Dane Groeneveld: The nice thing about that is that it's open and available to everyone. It's in a language that's accessible regardless of your beliefs, regardless of your life background, it's just right there in front of you to take hold of.
Chris Schembra: Our entire second book, Gratitude Through Hard Times: Finding Positive Benefits Through Your Darkest Hour is all just my modern interpretation of ancient stoic philosophy. That's all it is.
Dane Groeneveld: Yeah.
Chris Schembra: That's all it is.
Dane Groeneveld: No, I love it. So, pasta sauce, obviously, a great catalyst for moving that forward. Paul Newman is one of my heroes, and I love what he started to do with his pasta sauce, and obviously around some different end goals around helping children in need and creating the camps and some of the stuff that he did. But there's this theme here around eating. There's this theme around stoicism. And there's also a theme around businesses struggling right now more than ever before, because they're responsible leaders, business leaders, HR managers, department managers, are now responsible for the experience of their employees more so than ever in history. So, how are you bringing pasta sauce to have good outcomes? How are you bringing some of these gratitude practices in teams, in the businesses that you're working with?
Chris Schembra: Well, great question. Then I'm going to turn my back on pasta sauce in a sec. We started off with those free dinner parties, and the dinner parties were again in our home, for free, you show up with a bottle of wine, you're going to cry, you're going to meet amazing people, you're likely going to leave the dinner party and go quit your job and pursue a life of passion. I don't know. Or come out gay, or forgive your mother, or I don't know. Do something. So, this crazy( beep) was going on. The rule of our dinner parties was that the first time you come, you come alone, the second time you come, you bring a friend. After that, you're eligible to nominate someone.

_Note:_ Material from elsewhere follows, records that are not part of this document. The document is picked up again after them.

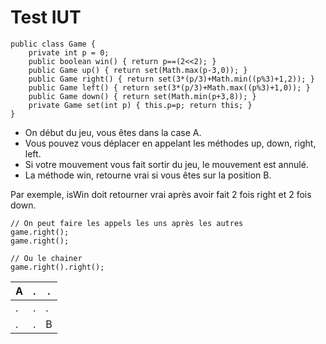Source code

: # Test IUT

```
public class Game {
	private int p = 0;
	public boolean win() { return p==(2<<2); }
	public Game up() { return set(Math.max(p-3,0)); }
	public Game right() { return set(3*(p/3)+Math.min((p%3)+1,2)); }
	public Game left() { return set(3*(p/3)+Math.max((p%3)+1,0)); }
	public Game down() { return set(Math.min(p+3,8)); }
	private Game set(int p) { this.p=p; return this; }
}
```

* On début du jeu, vous êtes dans la case A.
* Vous pouvez vous déplacer en appelant les méthodes up, down, right, left.
* Si votre mouvement vous fait sortir du jeu, le mouvement est annulé.
* La méthode win, retourne vrai si vous êtes sur la position B.

Par exemple, isWin  doit retourner vrai après avoir fait 2 fois right et 2 fois down.

```
// On peut faire les appels les uns après les autres
game.right();
game.right();

// Ou le chainer
game.right().right();

```

| A | . | . |
| ------------- | ------------- | ------------- |
| . | . | . |
| . | . | B | 
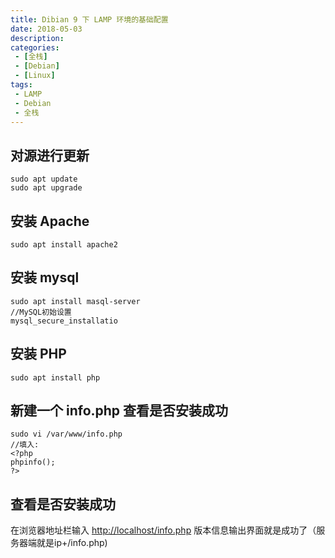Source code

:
 ```yaml
---
title: Dibian 9 下 LAMP 环境的基础配置
date: 2018-05-03
description: 
categories:
 - [全栈]
 - [Debian]
 - [Linux]
tags: 
 - LAMP
 - Debian
 - 全栈
---
```


## 对源进行更新

    sudo apt update
    sudo apt upgrade

<!-- more -->

## 安装 Apache

    sudo apt install apache2

## 安装 mysql

``` shell
sudo apt install masql-server
//MySQL初始设置
mysql_secure_installatio
```

## 安装 PHP

    sudo apt install php

## 新建一个 info.php 查看是否安装成功

```shell
sudo vi /var/www/info.php
//填入:
<?php
phpinfo();
?>
```

## 查看是否安装成功

在浏览器地址栏输入 <http://localhost/info.php> 版本信息输出界面就是成功了（服务器端就是ip+/info.php)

So, if you come to my dinner table and I make you cry, and I give you a life transformational experience, and I say, " Hey, Dane, you did so good that you get to come again, invite a friend." Now, you think back into your life and you say, " Who's the coolest cat that I can bring to this dinner party?" And you invite some epic mother( beep), and those people would end up becoming our first clients, the people that were invited through friends of friends. Our social network was growing rapidly because of that come alone, invite a friend, nominate someone. Pretty soon, the door of our, at the time, studio apartment on the Upper West Side of Manhattan, seven years ago, our door was being knocked on by Fortune 500 CEOs, Academy Award winners, Grammy Award winners, Super Bowl champions, Hall of Fame athletes, and more like. It was epic. Eventually, those CEOs, they said, " Hey, man, you're pretty good at doing this whole connection thing. Why don't you meet me in London and let's put on a whole week's worth of dinner parties to help me and our company connect with our customers in London." You'd say, " All right, let's do it." That began the business. So, for 20... Well, technically, 2017, 2018, 2019, 98% of the dinner parties and events that we produced were for client- engagement purposes.
Dane Groeneveld: Wow. I didn't realize that.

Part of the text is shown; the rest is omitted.